● **WHAT YOU WILL DO**
In the records below, find every line with the word "delle" and copy it.

● **MATERIAL PROVIDED**
##########

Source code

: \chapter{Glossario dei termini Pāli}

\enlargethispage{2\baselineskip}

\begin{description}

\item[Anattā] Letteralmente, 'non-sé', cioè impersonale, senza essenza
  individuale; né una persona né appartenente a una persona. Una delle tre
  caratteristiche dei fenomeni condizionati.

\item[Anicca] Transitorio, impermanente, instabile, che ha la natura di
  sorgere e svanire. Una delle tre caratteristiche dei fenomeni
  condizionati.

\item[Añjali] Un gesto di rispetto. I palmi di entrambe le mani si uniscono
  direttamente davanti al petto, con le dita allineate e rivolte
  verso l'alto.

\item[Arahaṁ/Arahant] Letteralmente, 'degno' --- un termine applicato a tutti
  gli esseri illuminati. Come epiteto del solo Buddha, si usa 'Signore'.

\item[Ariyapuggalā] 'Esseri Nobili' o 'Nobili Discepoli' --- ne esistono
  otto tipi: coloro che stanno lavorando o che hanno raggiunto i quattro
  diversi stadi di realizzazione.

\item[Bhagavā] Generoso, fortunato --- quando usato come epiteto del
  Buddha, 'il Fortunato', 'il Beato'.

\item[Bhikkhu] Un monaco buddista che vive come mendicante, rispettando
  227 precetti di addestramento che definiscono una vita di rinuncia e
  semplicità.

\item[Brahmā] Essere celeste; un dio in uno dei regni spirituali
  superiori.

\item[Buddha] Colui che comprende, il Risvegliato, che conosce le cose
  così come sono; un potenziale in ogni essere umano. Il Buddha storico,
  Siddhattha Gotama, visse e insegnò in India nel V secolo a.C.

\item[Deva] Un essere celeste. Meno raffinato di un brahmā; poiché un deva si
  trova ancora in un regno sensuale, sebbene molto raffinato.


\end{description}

##########

● **TASK OUTPUT**
  individuale; né una persona né appartenente a una persona. Una delle tre
  sorgere e svanire. Una delle tre caratteristiche dei fenomeni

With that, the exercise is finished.